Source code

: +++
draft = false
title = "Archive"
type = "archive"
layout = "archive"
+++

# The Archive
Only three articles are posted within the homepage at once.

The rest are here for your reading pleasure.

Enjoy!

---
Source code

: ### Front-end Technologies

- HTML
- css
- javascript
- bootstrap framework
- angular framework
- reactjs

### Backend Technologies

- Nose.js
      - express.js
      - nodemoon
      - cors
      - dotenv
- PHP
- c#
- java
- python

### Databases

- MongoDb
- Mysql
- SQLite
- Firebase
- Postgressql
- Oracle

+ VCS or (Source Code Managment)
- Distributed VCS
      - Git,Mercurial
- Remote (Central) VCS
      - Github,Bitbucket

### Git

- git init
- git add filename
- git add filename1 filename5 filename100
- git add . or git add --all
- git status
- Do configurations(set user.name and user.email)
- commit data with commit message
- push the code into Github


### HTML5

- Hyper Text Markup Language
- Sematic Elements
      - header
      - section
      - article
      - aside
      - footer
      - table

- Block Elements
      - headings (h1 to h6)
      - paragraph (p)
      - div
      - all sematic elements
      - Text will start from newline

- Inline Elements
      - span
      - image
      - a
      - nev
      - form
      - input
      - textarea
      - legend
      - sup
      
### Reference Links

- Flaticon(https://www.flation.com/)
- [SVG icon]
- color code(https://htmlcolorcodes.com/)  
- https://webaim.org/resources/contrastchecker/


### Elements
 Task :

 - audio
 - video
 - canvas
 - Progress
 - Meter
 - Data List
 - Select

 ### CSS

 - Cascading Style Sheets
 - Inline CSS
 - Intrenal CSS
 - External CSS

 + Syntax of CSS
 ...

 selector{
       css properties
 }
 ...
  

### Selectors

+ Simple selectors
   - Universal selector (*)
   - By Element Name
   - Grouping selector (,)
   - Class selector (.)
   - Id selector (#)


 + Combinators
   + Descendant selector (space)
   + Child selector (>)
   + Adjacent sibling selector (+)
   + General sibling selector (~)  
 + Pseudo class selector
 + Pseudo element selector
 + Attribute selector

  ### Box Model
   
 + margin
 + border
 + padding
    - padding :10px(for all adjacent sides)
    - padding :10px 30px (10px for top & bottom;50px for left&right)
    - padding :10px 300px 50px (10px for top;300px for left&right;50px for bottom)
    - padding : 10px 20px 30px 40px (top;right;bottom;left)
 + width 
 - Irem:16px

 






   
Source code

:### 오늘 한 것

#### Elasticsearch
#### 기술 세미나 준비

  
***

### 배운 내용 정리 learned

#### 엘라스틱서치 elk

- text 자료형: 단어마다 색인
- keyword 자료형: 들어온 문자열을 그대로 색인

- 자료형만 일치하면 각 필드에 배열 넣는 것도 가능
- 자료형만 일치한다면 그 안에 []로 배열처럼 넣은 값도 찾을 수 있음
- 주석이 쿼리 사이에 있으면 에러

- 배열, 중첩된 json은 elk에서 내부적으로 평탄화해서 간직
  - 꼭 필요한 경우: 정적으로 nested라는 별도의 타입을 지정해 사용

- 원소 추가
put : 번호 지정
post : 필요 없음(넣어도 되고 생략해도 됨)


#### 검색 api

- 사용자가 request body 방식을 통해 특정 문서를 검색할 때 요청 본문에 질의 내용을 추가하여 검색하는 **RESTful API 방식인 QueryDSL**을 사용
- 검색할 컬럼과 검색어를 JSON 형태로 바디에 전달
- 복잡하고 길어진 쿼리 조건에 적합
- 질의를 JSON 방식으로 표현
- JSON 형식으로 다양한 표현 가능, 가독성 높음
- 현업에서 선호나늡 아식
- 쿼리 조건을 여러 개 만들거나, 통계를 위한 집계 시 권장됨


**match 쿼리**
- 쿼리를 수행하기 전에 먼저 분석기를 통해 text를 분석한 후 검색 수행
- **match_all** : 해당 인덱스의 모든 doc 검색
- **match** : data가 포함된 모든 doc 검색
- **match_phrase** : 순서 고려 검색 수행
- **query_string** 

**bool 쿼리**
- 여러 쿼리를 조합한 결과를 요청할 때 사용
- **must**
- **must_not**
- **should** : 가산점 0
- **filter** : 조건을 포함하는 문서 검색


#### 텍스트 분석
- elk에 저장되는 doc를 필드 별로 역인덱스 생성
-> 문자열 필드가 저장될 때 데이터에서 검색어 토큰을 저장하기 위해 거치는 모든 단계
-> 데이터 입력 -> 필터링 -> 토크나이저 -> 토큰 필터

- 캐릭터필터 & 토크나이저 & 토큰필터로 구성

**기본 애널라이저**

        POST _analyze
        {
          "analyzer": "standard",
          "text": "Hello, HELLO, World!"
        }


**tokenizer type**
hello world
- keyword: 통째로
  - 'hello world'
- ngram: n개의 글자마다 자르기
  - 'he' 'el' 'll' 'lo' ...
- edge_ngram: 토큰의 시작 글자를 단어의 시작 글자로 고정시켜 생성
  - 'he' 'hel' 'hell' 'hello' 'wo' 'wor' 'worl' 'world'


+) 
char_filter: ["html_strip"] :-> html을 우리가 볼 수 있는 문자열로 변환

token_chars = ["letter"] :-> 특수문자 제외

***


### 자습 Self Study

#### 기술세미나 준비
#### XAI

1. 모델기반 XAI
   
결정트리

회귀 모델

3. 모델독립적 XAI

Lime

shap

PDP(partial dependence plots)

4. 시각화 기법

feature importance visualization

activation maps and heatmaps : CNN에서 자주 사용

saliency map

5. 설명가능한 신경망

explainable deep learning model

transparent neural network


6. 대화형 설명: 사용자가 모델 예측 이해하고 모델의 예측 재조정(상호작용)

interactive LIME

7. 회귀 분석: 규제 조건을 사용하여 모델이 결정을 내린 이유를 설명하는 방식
------------------------------------------------------------------------
§ **The problem**
Every line in the data above that contains the word "right" should be copied.

§ **Answer to the problem**
    - padding :10px 30px (10px for top & bottom;50px for left&right)
    - padding :10px 300px 50px (10px for top;300px for left&right;50px for bottom)
    - padding : 10px 20px 30px 40px (top;right;bottom;left)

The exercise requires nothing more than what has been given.